• What you are asked to do:
In the following material, identify every line holding the string "jauges" and return it.
***** Records shown
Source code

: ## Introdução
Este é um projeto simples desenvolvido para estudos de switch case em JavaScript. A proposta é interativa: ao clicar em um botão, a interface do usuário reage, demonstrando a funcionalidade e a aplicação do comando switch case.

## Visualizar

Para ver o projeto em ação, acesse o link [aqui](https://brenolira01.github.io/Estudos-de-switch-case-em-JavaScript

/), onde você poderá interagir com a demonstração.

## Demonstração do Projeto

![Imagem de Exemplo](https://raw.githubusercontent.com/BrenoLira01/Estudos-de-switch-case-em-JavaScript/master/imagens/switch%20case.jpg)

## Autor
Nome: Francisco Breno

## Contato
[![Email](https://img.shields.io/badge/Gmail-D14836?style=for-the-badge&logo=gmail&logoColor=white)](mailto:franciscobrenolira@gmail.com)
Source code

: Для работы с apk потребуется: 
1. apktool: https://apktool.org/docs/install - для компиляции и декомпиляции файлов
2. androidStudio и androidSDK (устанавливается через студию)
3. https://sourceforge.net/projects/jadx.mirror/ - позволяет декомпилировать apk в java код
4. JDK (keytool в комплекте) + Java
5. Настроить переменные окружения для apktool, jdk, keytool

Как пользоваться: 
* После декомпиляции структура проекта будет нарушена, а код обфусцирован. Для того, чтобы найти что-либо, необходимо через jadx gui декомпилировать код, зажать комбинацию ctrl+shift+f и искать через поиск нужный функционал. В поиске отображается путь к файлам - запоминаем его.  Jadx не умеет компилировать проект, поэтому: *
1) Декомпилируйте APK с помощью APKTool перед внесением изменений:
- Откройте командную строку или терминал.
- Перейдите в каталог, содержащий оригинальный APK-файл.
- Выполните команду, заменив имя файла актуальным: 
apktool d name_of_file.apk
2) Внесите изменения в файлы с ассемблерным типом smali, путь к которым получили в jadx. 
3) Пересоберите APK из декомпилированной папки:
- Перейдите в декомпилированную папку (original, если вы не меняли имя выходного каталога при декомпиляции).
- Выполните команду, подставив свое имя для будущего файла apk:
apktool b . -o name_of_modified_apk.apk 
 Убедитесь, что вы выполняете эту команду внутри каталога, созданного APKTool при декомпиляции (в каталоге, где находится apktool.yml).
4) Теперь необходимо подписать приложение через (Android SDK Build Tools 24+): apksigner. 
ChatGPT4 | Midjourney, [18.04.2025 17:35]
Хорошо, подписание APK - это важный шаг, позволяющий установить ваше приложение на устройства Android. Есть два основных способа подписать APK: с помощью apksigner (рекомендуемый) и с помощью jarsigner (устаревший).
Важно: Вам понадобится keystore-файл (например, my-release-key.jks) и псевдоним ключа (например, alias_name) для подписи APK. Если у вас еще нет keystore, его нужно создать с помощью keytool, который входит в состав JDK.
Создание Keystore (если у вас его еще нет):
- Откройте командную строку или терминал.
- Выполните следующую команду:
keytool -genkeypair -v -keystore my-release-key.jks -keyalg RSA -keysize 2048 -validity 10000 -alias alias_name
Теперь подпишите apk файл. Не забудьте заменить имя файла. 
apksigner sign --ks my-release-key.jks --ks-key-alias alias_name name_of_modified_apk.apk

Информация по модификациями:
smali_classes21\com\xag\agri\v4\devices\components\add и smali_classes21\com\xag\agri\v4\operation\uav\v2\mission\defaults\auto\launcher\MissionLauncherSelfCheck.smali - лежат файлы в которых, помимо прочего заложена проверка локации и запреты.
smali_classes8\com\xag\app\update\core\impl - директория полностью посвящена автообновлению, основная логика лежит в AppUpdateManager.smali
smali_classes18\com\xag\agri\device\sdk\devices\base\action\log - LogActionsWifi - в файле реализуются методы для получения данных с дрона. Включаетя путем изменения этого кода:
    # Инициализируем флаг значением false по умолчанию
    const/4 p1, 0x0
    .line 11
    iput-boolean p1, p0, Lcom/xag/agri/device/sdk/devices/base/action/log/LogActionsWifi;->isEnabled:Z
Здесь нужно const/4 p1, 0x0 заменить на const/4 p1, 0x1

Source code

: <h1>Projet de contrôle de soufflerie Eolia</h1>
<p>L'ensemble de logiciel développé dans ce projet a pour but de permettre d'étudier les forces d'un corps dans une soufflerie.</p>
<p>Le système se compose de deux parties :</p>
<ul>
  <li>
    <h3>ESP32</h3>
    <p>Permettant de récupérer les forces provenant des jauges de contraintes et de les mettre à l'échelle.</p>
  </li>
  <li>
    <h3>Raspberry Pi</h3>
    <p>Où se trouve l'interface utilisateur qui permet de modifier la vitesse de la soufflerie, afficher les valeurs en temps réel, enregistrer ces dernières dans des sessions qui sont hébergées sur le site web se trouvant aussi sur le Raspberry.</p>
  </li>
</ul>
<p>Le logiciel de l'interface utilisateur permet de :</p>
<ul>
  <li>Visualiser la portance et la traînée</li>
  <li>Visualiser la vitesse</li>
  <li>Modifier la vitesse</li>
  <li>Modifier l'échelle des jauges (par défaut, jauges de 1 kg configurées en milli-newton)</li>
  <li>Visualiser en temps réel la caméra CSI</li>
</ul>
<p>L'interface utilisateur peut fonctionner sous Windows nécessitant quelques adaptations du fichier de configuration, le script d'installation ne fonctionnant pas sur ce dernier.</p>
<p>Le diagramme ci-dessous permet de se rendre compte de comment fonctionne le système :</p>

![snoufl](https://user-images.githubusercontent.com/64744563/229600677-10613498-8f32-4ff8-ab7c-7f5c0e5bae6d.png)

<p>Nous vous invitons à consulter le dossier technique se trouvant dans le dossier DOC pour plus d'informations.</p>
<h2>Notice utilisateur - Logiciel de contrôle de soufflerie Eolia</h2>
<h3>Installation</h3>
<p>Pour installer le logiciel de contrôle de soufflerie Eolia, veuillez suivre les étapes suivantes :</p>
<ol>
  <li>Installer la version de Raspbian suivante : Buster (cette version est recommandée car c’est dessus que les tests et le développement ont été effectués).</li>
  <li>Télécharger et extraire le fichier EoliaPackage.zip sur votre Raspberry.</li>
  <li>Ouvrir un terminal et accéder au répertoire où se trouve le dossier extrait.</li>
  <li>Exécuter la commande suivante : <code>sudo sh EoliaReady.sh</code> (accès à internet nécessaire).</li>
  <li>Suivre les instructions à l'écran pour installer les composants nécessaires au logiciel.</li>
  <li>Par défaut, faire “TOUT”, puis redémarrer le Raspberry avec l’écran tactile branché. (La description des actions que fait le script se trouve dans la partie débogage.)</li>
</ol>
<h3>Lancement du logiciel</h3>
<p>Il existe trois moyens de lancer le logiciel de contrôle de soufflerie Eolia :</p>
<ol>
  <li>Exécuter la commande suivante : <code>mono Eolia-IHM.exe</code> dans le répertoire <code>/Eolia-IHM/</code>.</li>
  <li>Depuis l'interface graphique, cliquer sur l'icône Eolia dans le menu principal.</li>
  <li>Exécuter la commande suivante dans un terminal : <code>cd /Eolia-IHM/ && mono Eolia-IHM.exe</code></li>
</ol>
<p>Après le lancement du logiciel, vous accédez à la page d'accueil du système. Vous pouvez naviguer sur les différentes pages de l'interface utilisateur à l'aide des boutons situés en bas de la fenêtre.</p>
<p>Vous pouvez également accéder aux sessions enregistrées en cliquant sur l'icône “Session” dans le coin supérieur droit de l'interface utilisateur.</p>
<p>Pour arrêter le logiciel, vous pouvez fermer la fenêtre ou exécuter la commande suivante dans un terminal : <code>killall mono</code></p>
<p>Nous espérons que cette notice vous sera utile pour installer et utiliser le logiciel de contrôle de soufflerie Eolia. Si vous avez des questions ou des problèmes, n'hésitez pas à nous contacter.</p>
**********
• Solution to the problem:
    <p>Permettant de récupérer les forces provenant des jauges de contraintes et de les mettre à l'échelle.</p>
  <li>Modifier l'échelle des jauges (par défaut, jauges de 1 kg configurées en milli-newton)</li>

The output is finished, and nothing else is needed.